What is identity, anyway? I’m currently reading Richard Morgan’s Altered Carbon. In it, the protagonist is digitally sent back to Earth and assigned a “sleeve” (someone else’s body). But he’s himself, using his own name, and carrying around his own complicated past. His body is just a garment. Given that we can’t disassociate ourselves from our bodies, what are we? Are we our past? Our thoughts? Our abilities? Or are we something more solid? Perhaps an amalgam of our history and our qualifications, represented by a set of physical features. Given that both our past and our physiques are constantly changing, how can these relatively fluid concepts irrefutably identify us?

And, why do we need it? For transactions? Access? Privileges? Each “need” requires proof of different aspects of our self. My passport alone won’t get me a job, or a discount at the college bookstore. My job title is not enough to allow me into a country, or entitle me to a tax rebate. The fact that I’m a CFA won’t let me open a bank account, or get me treated at the local hospital.

We live in a world of fragmented identity, with different organizations issuing different validations for different requirements. As we have seen above, many blockchain services are trying to find a solution of unification and portability. But is this even possible? We can upload our identity (or identities) online, adapt them for many uses, send them around the world. But what identity? Who issues that which we upload? And how does anyone know that it is correct? Identity documents, after all, are only as trustworthy as the issuer. My British passport carries more weight than my coupon card from Val’s Laundromat.
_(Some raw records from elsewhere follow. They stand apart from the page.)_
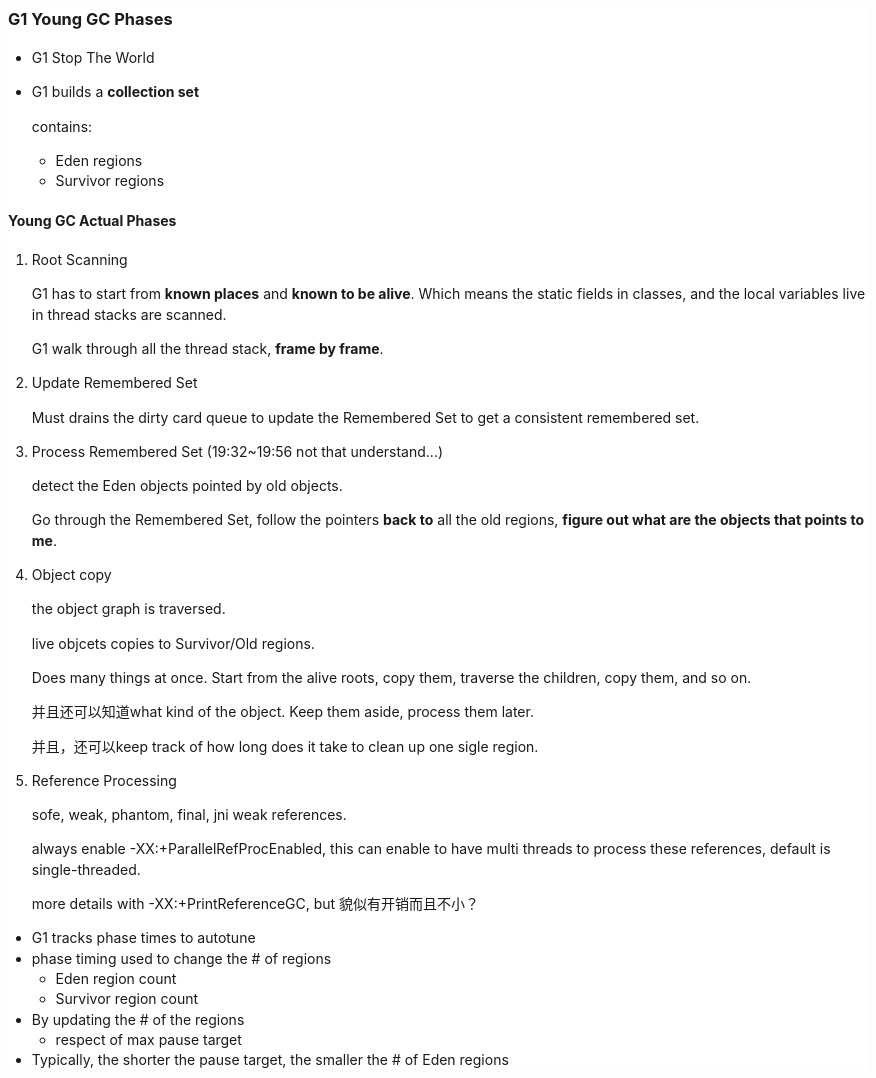 



### G1 Young GC Phases

- G1 Stop The World

- G1 builds a **collection set**

  contains:

  - Eden regions
  - Survivor regions



#### Young GC Actual Phases

1. Root Scanning

   G1 has to start from **known places** and **known to be alive**. Which means the static fields in classes, and the local variables live in thread stacks are scanned. 

   G1 walk through all the thread stack, **frame by frame**.

2. Update Remembered Set

   Must drains the dirty card queue to update the Remembered Set to get a consistent remembered set.

3. Process Remembered Set (19:32~19:56 not that understand...)

   detect the Eden objects pointed by old objects.

   Go through the Remembered Set, follow the pointers **back to** all the old regions, **figure out what are the objects that points to me**.

4. Object copy

   the object graph is traversed.

   live objcets copies to Survivor/Old regions.

   Does many things at once. Start from the alive roots, copy them, traverse the children, copy them, and so on.

   并且还可以知道what kind of the object. Keep them aside, process them later.

   并且，还可以keep track of how long does it take to clean up one sigle region.

5. Reference Processing

   sofe, weak, phantom, final, jni weak references.

   always enable -XX:+ParallelRefProcEnabled, this can enable to have multi threads to process these references, default is single-threaded.

   more details with -XX:+PrintReferenceGC, but 貌似有开销而且不小？



- G1 tracks phase times to autotune
- phase timing used to change the # of regions
  - Eden region count
  - Survivor region count
- By updating the # of the regions
  - respect of max pause target
- Typically, the shorter the pause target, the smaller the # of Eden regions

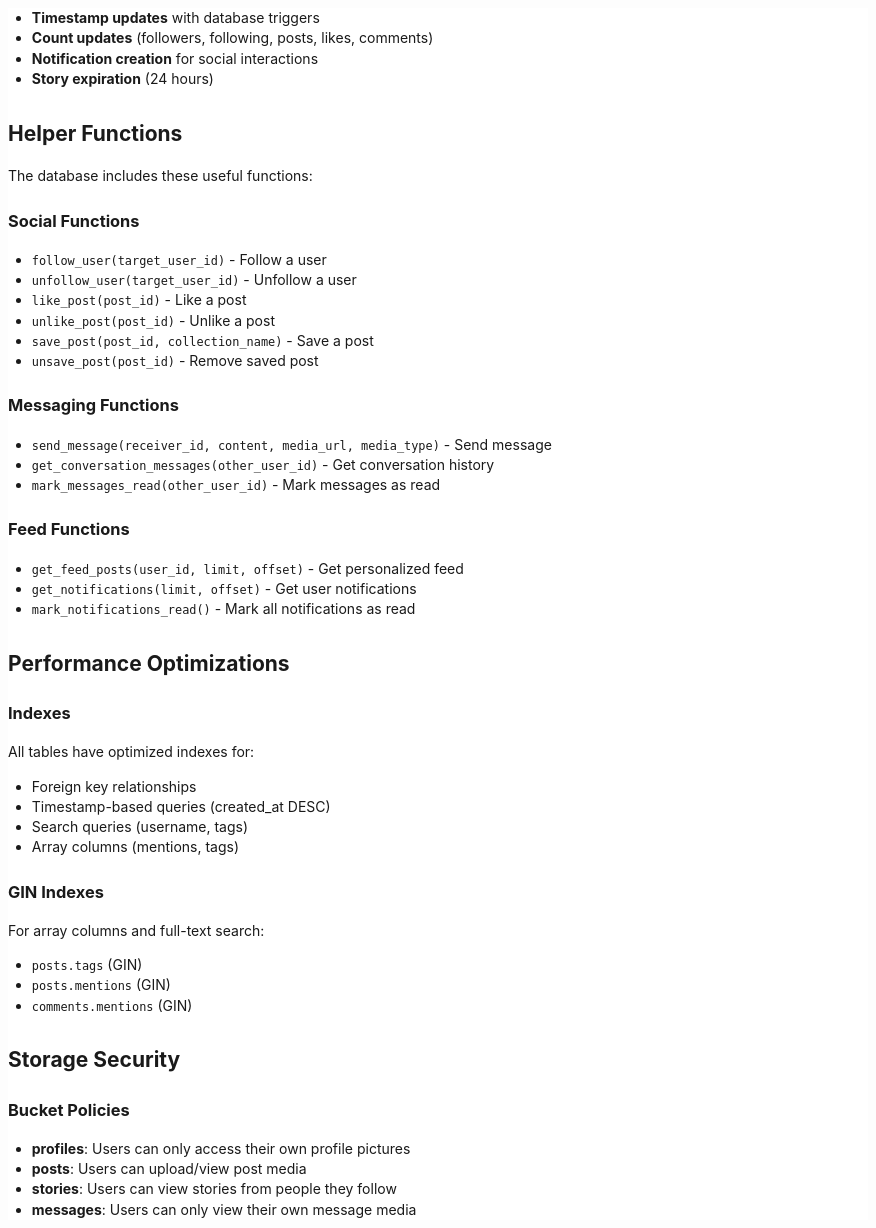 - **Timestamp updates** with database triggers
- **Count updates** (followers, following, posts, likes, comments)
- **Notification creation** for social interactions
- **Story expiration** (24 hours)

## Helper Functions

The database includes these useful functions:

### Social Functions
- `follow_user(target_user_id)` - Follow a user
- `unfollow_user(target_user_id)` - Unfollow a user
- `like_post(post_id)` - Like a post
- `unlike_post(post_id)` - Unlike a post
- `save_post(post_id, collection_name)` - Save a post
- `unsave_post(post_id)` - Remove saved post

### Messaging Functions
- `send_message(receiver_id, content, media_url, media_type)` - Send message
- `get_conversation_messages(other_user_id)` - Get conversation history
- `mark_messages_read(other_user_id)` - Mark messages as read

### Feed Functions
- `get_feed_posts(user_id, limit, offset)` - Get personalized feed
- `get_notifications(limit, offset)` - Get user notifications
- `mark_notifications_read()` - Mark all notifications as read

## Performance Optimizations

### Indexes

All tables have optimized indexes for:
- Foreign key relationships
- Timestamp-based queries (created_at DESC)
- Search queries (username, tags)
- Array columns (mentions, tags)

### GIN Indexes

For array columns and full-text search:
- `posts.tags` (GIN)
- `posts.mentions` (GIN)
- `comments.mentions` (GIN)

## Storage Security

### Bucket Policies

- **profiles**: Users can only access their own profile pictures
- **posts**: Users can upload/view post media
- **stories**: Users can view stories from people they follow
- **messages**: Users can only view their own message media

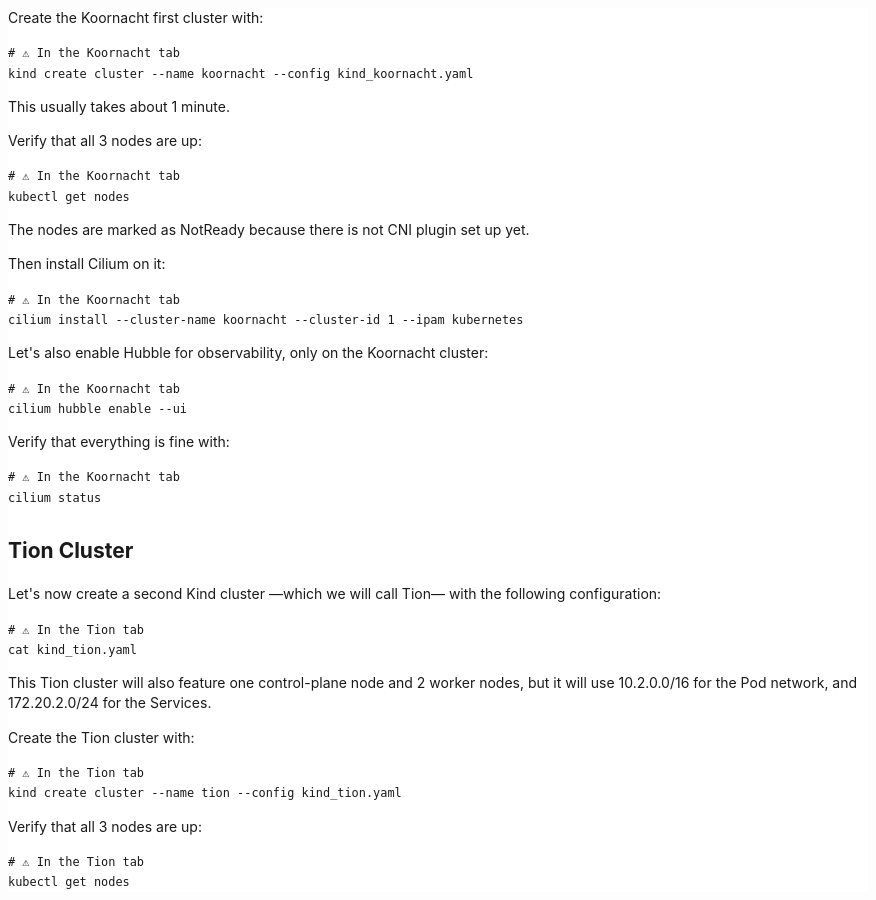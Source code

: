Create the Koornacht first cluster with:

```
# ⚠️ In the Koornacht tab
kind create cluster --name koornacht --config kind_koornacht.yaml
```

This usually takes about 1 minute.

Verify that all 3 nodes are up:

```
# ⚠️ In the Koornacht tab
kubectl get nodes
```

The nodes are marked as NotReady because there is not CNI plugin set up yet.

Then install Cilium on it:

```
# ⚠️ In the Koornacht tab
cilium install --cluster-name koornacht --cluster-id 1 --ipam kubernetes
```

Let's also enable Hubble for observability, only on the Koornacht cluster:

```
# ⚠️ In the Koornacht tab
cilium hubble enable --ui
```

Verify that everything is fine with:

```
# ⚠️ In the Koornacht tab
cilium status
```

## Tion Cluster

Let's now create a second Kind cluster —which we will call Tion— with the following configuration:

```
# ⚠️ In the Tion tab
cat kind_tion.yaml
```

This Tion cluster will also feature one control-plane node and 2 worker nodes, but it will use 10.2.0.0/16 for the Pod network, and 172.20.2.0/24 for the Services.

Create the Tion cluster with:

```
# ⚠️ In the Tion tab
kind create cluster --name tion --config kind_tion.yaml
```

Verify that all 3 nodes are up:

```
# ⚠️ In the Tion tab
kubectl get nodes
```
It is also much more useful, and much, much harder to fake. But it can be done. Getting a passport is not easy, but as we know, false ones are available to those with the right connections and resources. Which highlights the difficulty, if not impossibility, of truly verified identities online. If identities can be faked offline, it’s even easier when you can’t look the person in the eye. Photos of smiling faces holding identity documents to prove physical similarities can be doctored. Scans of official documents can be manipulated. Signatures can be forged. Links can be diverted. Identity creation, validation (which is not the same as verification), dissemination and protection are all fundamental for secure online transactions. But they don’t address the issue of what identity is, and how we can be sure that it’s real.

Maybe there is no “one identity” that will do. And maybe that is just fine. Maybe we need to rethink at the concept of identity for this new, hyper-connected and multi-layered world. Online it’s easy to be many different people. Offline, it’s harder. So, maybe we need to forget about the search for how to represent one true identity, and focus on what that identity is needed for. What characteristics does it need to have?

In “Identity is the New Money”, David Birch proposes fragmenting our identities and offering the part that is needed according to the situation. Notice the plural – online, most of us have more than one identity, often without realising it. We sign in to services using different avatars. We use different platforms for different reasons. And while the superficial identities are easy to set-up and destroy, that doesn’t make them any less real.

“All of the identities we exchange are virtual, and while these virtual identities are of course linked to our mundane identities, they should not be confused. None of them is ‘real’.”

So the search for the “real identity solution” is looking for something that doesn’t exist, because there is no one particular universal format or need. Maybe the answer lies not in finding the solution that fulfils all needs, but in finding a multi-format but coherent solution that adapts to whatever the need is. A solution that is secure but updatable, easy to share but difficult to steal, decentralized but universal, adaptable but compact… This sounds complex, as are the issues around who would create such a system and how it would be maintained. But well designed and implemented, on a public blockchain, with official involvement and creative leeway for businesses and services, its use could end up being simple. And if it works, and if users, businesses, regulators and governments learn to trust it, the opportunities it opens up for efficiency, safety, wealth creation and freedom are immense.